┌─ RECORDS PROVIDED

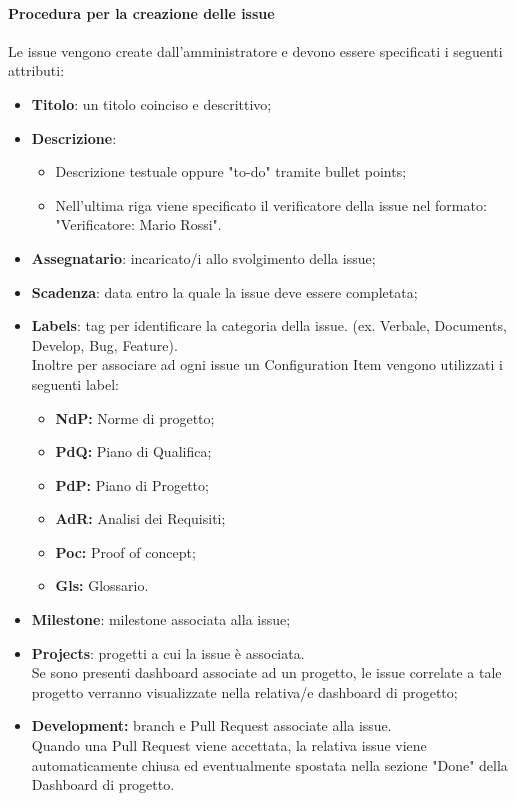 \hypertarget{par:proceduraCreazioneIssue}{\paragraph*{Procedura per la creazione delle issue}}
Le issue vengono create dall'amministratore e devono essere specificati i seguenti attributi:
\begin{itemize}
    \item \textbf{Titolo}: un titolo coinciso e descrittivo;
    \item \textbf{Descrizione}:
    \begin{itemize}
        \item Descrizione testuale oppure "to-do" tramite bullet points;
        \item Nell'ultima riga viene specificato il verificatore della issue nel formato: "Verificatore: Mario Rossi".
    \end{itemize} 
    \item \textbf{Assegnatario}: incaricato/i allo svolgimento della issue;
    \item \textbf{Scadenza}: data entro la quale la issue deve essere completata;
    \item \textbf{Labels}: tag per identificare la categoria della issue. (ex. Verbale, Documents, Develop, Bug, Feature).\\
    Inoltre per associare ad ogni issue un Configuration Item vengono utilizzati i seguenti label:
    \begin{itemize}
        \item \textbf{NdP:} Norme di progetto;
        \item \textbf{PdQ:} Piano di Qualifica;
        \item \textbf{PdP:} Piano di Progetto;
        \item \textbf{AdR:} Analisi dei Requisiti;
        \item \textbf{Poc:} Proof of concept;
        \item \textbf{Gls:} Glossario.
    \end{itemize}
    \item \textbf{Milestone}: milestone associata alla issue;
    \item \textbf{Projects}: progetti a cui la issue è associata. \\
    Se sono presenti dashboard associate ad un progetto, le issue correlate a tale progetto verranno visualizzate nella relativa/e dashboard di progetto;
    \item \textbf{Development:} branch e Pull Request associate alla issue. \\
    Quando una Pull Request viene accettata, la relativa issue viene automaticamente chiusa ed eventualmente spostata nella sezione "Done" della Dashboard di progetto.
\end{itemize}

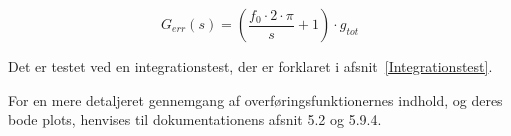 \begin{equation} \label{H_err}
G_{err}(s) = \left(\frac{f_0 \cdot 2\cdot\pi}{s} + 1\right)  \cdot g_{tot}
\end{equation}

Det er testet ved en integrationstest, der er forklaret i afsnit~\ref{Integrationstest}.

For en mere detaljeret gennemgang af overføringsfunktionernes indhold, og deres bode plots, henvises til dokumentationens afsnit 5.2 og 5.9.4.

└─

ACTIVITY - From the line with "associata alla issue;" down to the last line of the records above, restate each line verbatim, passing over any picture.

EXERCISE ANSWER -
    \item \textbf{Milestone}: milestone associata alla issue;
    \item \textbf{Projects}: progetti a cui la issue è associata. \\
    Se sono presenti dashboard associate ad un progetto, le issue correlate a tale progetto verranno visualizzate nella relativa/e dashboard di progetto;
    \item \textbf{Development:} branch e Pull Request associate alla issue. \\
    Quando una Pull Request viene accettata, la relativa issue viene automaticamente chiusa ed eventualmente spostata nella sezione "Done" della Dashboard di progetto.
\end{itemize}

 \begin{equation} \label{H_err}
G_{err}(s) = \left(\frac{f_0 \cdot 2\cdot\pi}{s} + 1\right)  \cdot g_{tot}
\end{equation}

Det er testet ved en integrationstest, der er forklaret i afsnit~\ref{Integrationstest}.

For en mere detaljeret gennemgang af overføringsfunktionernes indhold, og deres bode plots, henvises til dokumentationens afsnit 5.2 og 5.9.4.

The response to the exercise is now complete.